§ **REQUIREMENT**
Check each line of the listing for the word "adapter" and report the ones that have it.

§ **PROVIDED ENTRIES**
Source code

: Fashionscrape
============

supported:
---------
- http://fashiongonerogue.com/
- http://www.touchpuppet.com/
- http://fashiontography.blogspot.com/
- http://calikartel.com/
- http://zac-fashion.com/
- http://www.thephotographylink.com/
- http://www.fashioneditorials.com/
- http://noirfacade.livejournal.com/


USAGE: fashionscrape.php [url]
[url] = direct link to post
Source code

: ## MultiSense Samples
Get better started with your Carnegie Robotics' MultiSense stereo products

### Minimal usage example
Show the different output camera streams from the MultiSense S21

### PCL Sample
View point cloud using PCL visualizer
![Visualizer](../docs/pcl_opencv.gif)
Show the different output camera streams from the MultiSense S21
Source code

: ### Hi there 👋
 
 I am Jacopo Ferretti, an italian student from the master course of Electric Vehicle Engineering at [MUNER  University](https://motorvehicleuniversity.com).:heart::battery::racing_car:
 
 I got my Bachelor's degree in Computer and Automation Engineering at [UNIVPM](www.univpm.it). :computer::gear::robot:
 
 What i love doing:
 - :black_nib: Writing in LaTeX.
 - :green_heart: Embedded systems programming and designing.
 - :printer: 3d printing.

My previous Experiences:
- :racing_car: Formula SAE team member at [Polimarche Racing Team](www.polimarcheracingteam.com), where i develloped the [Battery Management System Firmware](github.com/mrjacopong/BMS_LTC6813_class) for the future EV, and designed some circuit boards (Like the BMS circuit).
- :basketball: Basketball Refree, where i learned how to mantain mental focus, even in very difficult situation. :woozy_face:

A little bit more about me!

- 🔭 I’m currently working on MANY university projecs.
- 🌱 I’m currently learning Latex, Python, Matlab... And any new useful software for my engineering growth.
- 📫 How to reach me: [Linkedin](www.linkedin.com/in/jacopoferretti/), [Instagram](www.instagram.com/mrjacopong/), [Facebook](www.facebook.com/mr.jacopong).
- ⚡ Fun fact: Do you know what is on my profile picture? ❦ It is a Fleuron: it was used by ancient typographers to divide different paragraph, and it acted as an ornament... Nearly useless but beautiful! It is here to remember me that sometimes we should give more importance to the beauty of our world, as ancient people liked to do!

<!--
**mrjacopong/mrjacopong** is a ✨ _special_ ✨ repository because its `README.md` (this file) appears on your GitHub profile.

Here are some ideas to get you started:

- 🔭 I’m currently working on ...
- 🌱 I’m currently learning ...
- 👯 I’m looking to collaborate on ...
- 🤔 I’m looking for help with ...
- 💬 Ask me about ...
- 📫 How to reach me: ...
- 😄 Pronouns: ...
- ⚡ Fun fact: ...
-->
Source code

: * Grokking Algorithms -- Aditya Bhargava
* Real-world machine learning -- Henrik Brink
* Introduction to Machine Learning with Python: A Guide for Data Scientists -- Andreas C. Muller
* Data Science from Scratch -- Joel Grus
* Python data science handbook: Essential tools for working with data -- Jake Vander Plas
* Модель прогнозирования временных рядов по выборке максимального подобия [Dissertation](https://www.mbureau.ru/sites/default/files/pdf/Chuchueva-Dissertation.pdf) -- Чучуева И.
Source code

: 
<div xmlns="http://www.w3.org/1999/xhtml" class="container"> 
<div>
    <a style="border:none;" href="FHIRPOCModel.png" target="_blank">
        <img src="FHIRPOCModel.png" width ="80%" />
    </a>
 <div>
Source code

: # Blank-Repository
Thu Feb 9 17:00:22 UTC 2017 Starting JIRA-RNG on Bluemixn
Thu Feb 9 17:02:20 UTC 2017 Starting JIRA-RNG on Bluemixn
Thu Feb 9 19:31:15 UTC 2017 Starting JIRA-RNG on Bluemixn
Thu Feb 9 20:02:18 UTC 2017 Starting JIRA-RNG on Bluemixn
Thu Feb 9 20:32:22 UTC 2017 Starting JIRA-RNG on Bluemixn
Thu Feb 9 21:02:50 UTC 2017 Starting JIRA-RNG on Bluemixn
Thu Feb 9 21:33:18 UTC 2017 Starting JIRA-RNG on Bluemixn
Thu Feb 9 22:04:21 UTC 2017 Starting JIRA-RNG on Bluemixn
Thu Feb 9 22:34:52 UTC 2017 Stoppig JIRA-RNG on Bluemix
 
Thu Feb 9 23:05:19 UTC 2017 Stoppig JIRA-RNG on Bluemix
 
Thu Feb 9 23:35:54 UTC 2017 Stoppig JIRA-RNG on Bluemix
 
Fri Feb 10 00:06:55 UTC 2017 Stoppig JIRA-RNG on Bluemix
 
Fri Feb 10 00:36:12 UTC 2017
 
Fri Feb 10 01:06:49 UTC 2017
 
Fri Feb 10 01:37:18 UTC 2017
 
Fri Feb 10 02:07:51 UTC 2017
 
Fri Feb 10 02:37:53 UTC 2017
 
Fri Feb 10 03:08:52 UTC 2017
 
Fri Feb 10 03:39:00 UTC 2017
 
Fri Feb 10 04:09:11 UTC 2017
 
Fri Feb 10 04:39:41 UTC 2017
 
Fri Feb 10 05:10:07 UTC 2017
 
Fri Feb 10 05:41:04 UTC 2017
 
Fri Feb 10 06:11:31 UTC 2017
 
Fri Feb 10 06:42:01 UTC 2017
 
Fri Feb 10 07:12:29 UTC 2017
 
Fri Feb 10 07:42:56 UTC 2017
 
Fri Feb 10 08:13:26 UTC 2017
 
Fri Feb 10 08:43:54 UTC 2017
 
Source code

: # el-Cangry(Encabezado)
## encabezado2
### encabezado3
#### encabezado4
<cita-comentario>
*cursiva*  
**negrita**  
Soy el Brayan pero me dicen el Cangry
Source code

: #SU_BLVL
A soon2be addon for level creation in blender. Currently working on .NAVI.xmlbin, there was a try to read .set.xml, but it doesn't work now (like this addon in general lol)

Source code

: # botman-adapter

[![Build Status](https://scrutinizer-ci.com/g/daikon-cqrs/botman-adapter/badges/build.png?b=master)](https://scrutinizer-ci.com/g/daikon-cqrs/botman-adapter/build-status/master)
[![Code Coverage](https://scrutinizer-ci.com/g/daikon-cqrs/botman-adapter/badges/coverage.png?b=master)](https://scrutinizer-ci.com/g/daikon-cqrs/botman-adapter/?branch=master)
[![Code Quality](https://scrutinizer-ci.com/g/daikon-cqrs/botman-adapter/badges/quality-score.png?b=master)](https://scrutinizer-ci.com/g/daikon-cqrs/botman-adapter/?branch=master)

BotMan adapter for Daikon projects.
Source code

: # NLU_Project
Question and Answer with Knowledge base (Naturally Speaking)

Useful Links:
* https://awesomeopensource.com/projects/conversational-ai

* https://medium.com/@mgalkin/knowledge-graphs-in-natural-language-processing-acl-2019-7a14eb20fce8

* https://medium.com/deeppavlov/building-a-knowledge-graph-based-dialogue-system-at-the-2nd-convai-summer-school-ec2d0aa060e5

§ **EXERCISE OUTPUT**
: # botman-adapter
[![Build Status](https://scrutinizer-ci.com/g/daikon-cqrs/botman-adapter/badges/build.png?b=master)](https://scrutinizer-ci.com/g/daikon-cqrs/botman-adapter/build-status/master)
[![Code Coverage](https://scrutinizer-ci.com/g/daikon-cqrs/botman-adapter/badges/coverage.png?b=master)](https://scrutinizer-ci.com/g/daikon-cqrs/botman-adapter/?branch=master)
[![Code Quality](https://scrutinizer-ci.com/g/daikon-cqrs/botman-adapter/badges/quality-score.png?b=master)](https://scrutinizer-ci.com/g/daikon-cqrs/botman-adapter/?branch=master)
BotMan adapter for Daikon projects.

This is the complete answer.